TASK TO CARRY OUT:
Only the lines from the one containing "ExpressVPN - 154.6.22.43" through the one containing "DragoNova - 173.62.160.81" should be printed, exactly as they appear below, with both ends included.

Collected data
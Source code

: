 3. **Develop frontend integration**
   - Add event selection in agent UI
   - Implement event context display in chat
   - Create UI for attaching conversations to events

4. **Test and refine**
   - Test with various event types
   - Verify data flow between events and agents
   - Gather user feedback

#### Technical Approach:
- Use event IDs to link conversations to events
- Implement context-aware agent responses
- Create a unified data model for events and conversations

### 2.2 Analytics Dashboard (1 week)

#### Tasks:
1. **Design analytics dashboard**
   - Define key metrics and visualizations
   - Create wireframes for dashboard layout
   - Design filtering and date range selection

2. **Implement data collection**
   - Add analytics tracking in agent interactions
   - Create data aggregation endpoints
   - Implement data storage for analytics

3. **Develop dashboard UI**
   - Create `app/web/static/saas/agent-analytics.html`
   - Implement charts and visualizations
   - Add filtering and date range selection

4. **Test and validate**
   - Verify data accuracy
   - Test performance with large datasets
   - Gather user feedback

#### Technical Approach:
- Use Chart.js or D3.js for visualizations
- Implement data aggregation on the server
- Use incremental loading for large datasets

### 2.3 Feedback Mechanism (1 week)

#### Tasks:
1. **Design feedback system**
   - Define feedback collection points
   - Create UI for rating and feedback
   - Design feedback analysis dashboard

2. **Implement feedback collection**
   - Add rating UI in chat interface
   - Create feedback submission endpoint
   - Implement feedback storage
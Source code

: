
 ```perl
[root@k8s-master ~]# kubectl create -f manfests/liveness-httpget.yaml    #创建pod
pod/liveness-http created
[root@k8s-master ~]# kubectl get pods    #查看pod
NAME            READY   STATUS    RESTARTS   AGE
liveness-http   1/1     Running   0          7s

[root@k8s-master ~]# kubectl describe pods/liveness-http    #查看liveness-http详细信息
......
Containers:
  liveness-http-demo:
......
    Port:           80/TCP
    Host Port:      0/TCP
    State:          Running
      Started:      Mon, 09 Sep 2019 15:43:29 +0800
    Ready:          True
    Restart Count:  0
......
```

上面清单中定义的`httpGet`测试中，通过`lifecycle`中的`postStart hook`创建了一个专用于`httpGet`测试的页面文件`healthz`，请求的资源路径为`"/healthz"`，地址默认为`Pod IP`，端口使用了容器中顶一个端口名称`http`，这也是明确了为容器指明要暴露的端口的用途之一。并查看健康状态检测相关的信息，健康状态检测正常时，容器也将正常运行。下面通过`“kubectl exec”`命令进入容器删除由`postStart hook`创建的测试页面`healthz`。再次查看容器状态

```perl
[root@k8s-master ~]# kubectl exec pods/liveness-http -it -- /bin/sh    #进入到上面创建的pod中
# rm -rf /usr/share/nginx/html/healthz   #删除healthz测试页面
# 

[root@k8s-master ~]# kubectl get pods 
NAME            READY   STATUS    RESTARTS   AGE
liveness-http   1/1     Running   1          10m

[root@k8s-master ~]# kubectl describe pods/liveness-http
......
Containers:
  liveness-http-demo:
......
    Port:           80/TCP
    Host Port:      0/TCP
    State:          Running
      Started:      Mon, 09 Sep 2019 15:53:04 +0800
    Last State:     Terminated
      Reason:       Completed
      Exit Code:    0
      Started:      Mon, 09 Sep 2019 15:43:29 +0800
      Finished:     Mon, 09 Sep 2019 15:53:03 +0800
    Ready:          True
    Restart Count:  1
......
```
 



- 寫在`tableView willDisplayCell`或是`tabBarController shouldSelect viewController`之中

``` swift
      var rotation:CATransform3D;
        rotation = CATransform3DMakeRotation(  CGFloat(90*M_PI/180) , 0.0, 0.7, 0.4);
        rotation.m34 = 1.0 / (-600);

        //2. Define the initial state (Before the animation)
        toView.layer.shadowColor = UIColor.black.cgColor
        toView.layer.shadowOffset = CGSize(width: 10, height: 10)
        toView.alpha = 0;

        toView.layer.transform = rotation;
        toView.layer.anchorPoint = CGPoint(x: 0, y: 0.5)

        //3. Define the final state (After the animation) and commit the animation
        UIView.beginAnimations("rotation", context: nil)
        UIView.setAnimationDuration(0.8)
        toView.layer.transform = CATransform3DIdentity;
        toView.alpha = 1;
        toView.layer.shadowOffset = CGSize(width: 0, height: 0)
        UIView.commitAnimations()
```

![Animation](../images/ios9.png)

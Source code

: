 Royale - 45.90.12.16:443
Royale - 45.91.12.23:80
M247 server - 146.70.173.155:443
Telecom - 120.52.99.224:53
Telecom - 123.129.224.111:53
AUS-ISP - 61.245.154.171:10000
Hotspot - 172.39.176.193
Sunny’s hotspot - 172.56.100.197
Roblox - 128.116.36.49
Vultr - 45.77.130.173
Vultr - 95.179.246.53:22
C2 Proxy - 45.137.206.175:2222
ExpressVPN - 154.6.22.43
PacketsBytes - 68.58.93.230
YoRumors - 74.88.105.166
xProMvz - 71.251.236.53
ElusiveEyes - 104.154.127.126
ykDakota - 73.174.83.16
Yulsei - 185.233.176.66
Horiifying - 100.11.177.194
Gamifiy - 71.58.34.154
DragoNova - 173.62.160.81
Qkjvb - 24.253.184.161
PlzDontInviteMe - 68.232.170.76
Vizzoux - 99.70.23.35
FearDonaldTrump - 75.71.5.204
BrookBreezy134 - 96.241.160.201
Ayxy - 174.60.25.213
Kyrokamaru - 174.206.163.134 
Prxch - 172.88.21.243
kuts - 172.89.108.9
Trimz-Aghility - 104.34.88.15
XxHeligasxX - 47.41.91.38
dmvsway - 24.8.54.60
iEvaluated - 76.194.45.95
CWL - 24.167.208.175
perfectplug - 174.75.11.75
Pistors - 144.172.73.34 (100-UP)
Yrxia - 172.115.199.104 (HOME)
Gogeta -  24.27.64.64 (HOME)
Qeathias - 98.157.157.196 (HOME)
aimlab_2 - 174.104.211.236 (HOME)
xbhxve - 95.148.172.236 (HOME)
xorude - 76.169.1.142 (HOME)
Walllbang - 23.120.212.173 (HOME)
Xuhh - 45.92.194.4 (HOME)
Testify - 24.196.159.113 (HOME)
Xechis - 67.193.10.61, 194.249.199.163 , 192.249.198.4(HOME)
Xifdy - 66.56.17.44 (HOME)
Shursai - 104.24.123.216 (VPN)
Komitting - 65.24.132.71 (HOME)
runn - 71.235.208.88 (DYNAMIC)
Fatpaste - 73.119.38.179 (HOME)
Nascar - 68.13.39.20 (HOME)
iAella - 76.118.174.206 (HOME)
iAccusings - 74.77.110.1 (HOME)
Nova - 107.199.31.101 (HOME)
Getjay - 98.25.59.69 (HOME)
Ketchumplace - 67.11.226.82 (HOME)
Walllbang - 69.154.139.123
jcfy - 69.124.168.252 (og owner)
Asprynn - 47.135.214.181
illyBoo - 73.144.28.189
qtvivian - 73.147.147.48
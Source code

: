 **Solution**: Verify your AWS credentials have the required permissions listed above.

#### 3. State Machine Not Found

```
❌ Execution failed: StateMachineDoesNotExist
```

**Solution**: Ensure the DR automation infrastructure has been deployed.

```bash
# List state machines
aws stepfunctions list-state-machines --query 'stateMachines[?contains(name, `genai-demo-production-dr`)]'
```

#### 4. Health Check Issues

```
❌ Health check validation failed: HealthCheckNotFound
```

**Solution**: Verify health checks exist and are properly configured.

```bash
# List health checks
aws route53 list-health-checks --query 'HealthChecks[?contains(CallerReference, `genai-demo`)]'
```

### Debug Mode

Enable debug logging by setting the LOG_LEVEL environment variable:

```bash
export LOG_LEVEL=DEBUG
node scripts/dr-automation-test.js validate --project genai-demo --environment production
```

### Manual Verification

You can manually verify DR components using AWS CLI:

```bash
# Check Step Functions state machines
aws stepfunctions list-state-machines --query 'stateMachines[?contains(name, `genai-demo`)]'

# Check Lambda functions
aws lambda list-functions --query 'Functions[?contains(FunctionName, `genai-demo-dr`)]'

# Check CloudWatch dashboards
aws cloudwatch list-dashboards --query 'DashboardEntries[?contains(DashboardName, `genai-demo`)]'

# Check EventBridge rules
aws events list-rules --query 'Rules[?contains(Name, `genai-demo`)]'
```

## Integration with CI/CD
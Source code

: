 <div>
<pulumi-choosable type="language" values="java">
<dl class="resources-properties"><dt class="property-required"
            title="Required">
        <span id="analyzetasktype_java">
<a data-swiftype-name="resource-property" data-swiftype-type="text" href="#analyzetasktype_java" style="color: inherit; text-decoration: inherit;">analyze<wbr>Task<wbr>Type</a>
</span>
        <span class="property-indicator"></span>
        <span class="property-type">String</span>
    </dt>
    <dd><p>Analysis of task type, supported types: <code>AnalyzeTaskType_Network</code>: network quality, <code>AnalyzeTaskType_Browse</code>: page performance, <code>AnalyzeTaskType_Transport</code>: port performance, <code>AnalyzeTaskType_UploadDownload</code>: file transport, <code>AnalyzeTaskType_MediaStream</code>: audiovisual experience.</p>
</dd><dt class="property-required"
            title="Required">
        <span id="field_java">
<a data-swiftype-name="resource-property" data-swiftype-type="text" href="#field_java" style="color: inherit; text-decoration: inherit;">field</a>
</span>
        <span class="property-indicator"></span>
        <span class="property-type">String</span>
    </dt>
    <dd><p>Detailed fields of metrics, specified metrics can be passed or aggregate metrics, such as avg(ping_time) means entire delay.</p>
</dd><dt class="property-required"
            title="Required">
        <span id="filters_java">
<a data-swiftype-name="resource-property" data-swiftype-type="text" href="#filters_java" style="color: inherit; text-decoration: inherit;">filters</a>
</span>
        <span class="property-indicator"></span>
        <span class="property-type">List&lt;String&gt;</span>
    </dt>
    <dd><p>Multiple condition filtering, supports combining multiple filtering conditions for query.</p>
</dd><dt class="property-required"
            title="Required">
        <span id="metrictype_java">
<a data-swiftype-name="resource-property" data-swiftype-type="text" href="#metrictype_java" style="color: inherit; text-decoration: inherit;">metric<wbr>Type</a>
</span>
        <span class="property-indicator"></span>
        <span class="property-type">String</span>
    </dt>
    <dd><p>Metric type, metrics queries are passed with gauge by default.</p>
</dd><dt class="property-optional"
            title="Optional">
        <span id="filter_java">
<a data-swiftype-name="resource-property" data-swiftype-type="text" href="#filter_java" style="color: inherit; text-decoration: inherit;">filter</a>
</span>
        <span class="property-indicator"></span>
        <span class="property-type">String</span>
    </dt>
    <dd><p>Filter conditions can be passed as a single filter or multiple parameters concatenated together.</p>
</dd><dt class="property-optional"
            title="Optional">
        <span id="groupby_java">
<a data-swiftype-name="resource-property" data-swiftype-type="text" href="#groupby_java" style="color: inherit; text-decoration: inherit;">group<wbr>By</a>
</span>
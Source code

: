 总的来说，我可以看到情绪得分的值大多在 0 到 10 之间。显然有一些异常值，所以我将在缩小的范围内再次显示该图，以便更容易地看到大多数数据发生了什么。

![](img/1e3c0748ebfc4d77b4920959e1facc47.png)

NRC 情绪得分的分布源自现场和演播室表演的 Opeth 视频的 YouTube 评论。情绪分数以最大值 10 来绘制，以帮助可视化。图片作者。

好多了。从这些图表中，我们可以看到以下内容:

SOLUTION FOR THIS EXERCISE:
ExpressVPN - 154.6.22.43
PacketsBytes - 68.58.93.230
YoRumors - 74.88.105.166
xProMvz - 71.251.236.53
ElusiveEyes - 104.154.127.126
ykDakota - 73.174.83.16
Yulsei - 185.233.176.66
Horiifying - 100.11.177.194
Gamifiy - 71.58.34.154
DragoNova - 173.62.160.81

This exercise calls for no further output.